### [Task prompt]
Keep the images out while you retype all of the data exactly.

(Source texts of formatted documents)
----------

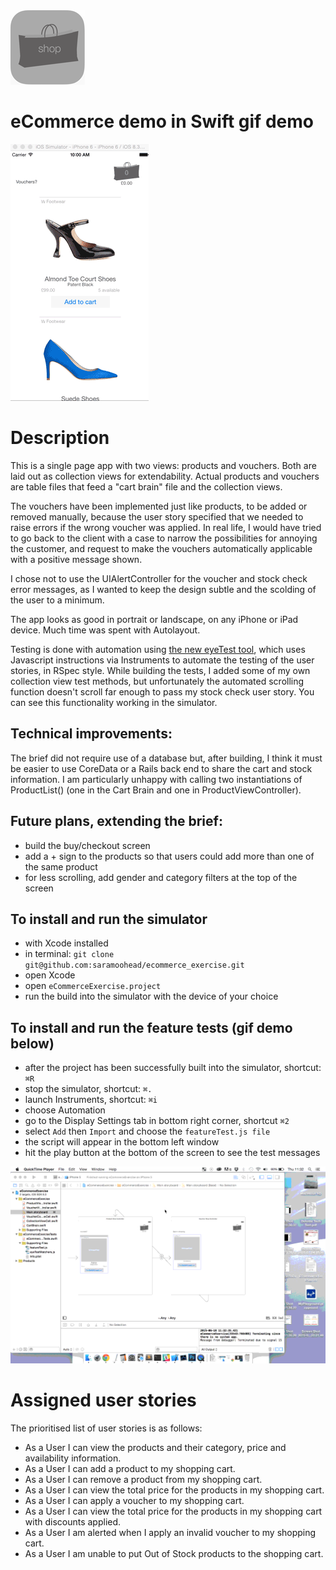 <img src="eCommerceExercise/128x128_roundedEdges.png">

# eCommerce demo in Swift gif demo

<img src="eCommerceExercise/ecommerce_appdemo_small.gif">

# Description

This is a single page app with two views: products and vouchers. Both are laid out as collection views for extendability. Actual products and vouchers are table files that feed a "cart brain" file and the collection views.

The vouchers have been implemented just like products, to be added or removed manually, because the user story specified that we needed to raise errors if the wrong voucher was applied. In real life, I would have tried to go back to the client with a case to narrow the possibilities for annoying the customer, and request to make the vouchers automatically applicable with a positive message shown.

I chose not to use the UIAlertController for the voucher and stock check error messages, as I wanted to keep the design subtle and the scolding of the user to a minimum.

The app looks as good in portrait or landscape, on any iPhone or iPad device. Much time was spent with Autolayout.

Testing is done with automation using <a href="https://github.com/james-miller/eyeTest">the new eyeTest tool</a>, which uses Javascript instructions via Instruments to automate the testing of the user stories, in RSpec style. While building the tests, I added some of my own collection view test methods, but unfortunately the automated scrolling function doesn't scroll far enough to pass my stock check user story. You can see this functionality working in the simulator.

## Technical improvements:
The brief did not require use of a database but, after building, I think it must be easier to use CoreData or a Rails back end to share the cart and stock information. I am particularly unhappy with calling two instantiations of ProductList() (one in the Cart Brain and one in ProductViewController). 

## Future plans, extending the brief:
 - build the buy/checkout screen
 - add a + sign to the products so that users could add more than one of the same product
 - for less scrolling, add gender and category filters at the top of the screen

## To install and run the simulator
- with Xcode installed
- in terminal: `git clone git@github.com:saramoohead/ecommerce_exercise.git`
- open Xcode
- open `eCommerceExercise.project`
- run the build into the simulator with the device of your choice

## To install and run the feature tests (gif demo below)
- after the project has been successfully built into the simulator, shortcut: `⌘R`
- stop the simulator, shortcut: `⌘.`
- launch Instruments, shortcut: `⌘i`
- choose Automation
- go to the Display Settings tab in bottom right corner, shortcut `⌘2`
- select `Add` then `Import` and choose the `featureTest.js file`
- the script will appear in the bottom left window
- hit the play button at the bottom of the screen to see the test messages

<img src="eCommerceExercise/app_feature_tests.gif">

# Assigned user stories
The prioritised list of user stories is as follows:
- As a User I can view the products and their category, price and availability information.
- As a User I can add a product to my shopping cart.
- As a User I can remove a product from my shopping cart.
- As a User I can view the total price for the products in my shopping cart.
- As a User I can apply a voucher to my shopping cart.
- As a User I can view the total price for the products in my shopping cart with discounts applied.
- As a User I am alerted when I apply an invalid voucher to my shopping cart.
- As a User I am unable to put Out of Stock products to the shopping cart.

----------

### [Worked solution]
 <img src="eCommerceExercise/128x128_roundedEdges.png">

# eCommerce demo in Swift gif demo

<img src="eCommerceExercise/ecommerce_appdemo_small.gif">

# Description

This is a single page app with two views: products and vouchers. Both are laid out as collection views for extendability. Actual products and vouchers are table files that feed a "cart brain" file and the collection views.

The vouchers have been implemented just like products, to be added or removed manually, because the user story specified that we needed to raise errors if the wrong voucher was applied. In real life, I would have tried to go back to the client with a case to narrow the possibilities for annoying the customer, and request to make the vouchers automatically applicable with a positive message shown.

I chose not to use the UIAlertController for the voucher and stock check error messages, as I wanted to keep the design subtle and the scolding of the user to a minimum.

The app looks as good in portrait or landscape, on any iPhone or iPad device. Much time was spent with Autolayout.

Testing is done with automation using <a href="https://github.com/james-miller/eyeTest">the new eyeTest tool</a>, which uses Javascript instructions via Instruments to automate the testing of the user stories, in RSpec style. While building the tests, I added some of my own collection view test methods, but unfortunately the automated scrolling function doesn't scroll far enough to pass my stock check user story. You can see this functionality working in the simulator.

## Technical improvements:
The brief did not require use of a database but, after building, I think it must be easier to use CoreData or a Rails back end to share the cart and stock information. I am particularly unhappy with calling two instantiations of ProductList() (one in the Cart Brain and one in ProductViewController). 

## Future plans, extending the brief:
 - build the buy/checkout screen
 - add a + sign to the products so that users could add more than one of the same product
 - for less scrolling, add gender and category filters at the top of the screen

## To install and run the simulator
- with Xcode installed
- in terminal: `git clone git@github.com:saramoohead/ecommerce_exercise.git`
- open Xcode
- open `eCommerceExercise.project`
- run the build into the simulator with the device of your choice

## To install and run the feature tests (gif demo below)
- after the project has been successfully built into the simulator, shortcut: `⌘R`
- stop the simulator, shortcut: `⌘.`
- launch Instruments, shortcut: `⌘i`
- choose Automation
- go to the Display Settings tab in bottom right corner, shortcut `⌘2`
- select `Add` then `Import` and choose the `featureTest.js file`
- the script will appear in the bottom left window
- hit the play button at the bottom of the screen to see the test messages

<img src="eCommerceExercise/app_feature_tests.gif">

# Assigned user stories
The prioritised list of user stories is as follows:
- As a User I can view the products and their category, price and availability information.
- As a User I can add a product to my shopping cart.
- As a User I can remove a product from my shopping cart.
- As a User I can view the total price for the products in my shopping cart.
- As a User I can apply a voucher to my shopping cart.
- As a User I can view the total price for the products in my shopping cart with discounts applied.
- As a User I am alerted when I apply an invalid voucher to my shopping cart.
- As a User I am unable to put Out of Stock products to the shopping cart.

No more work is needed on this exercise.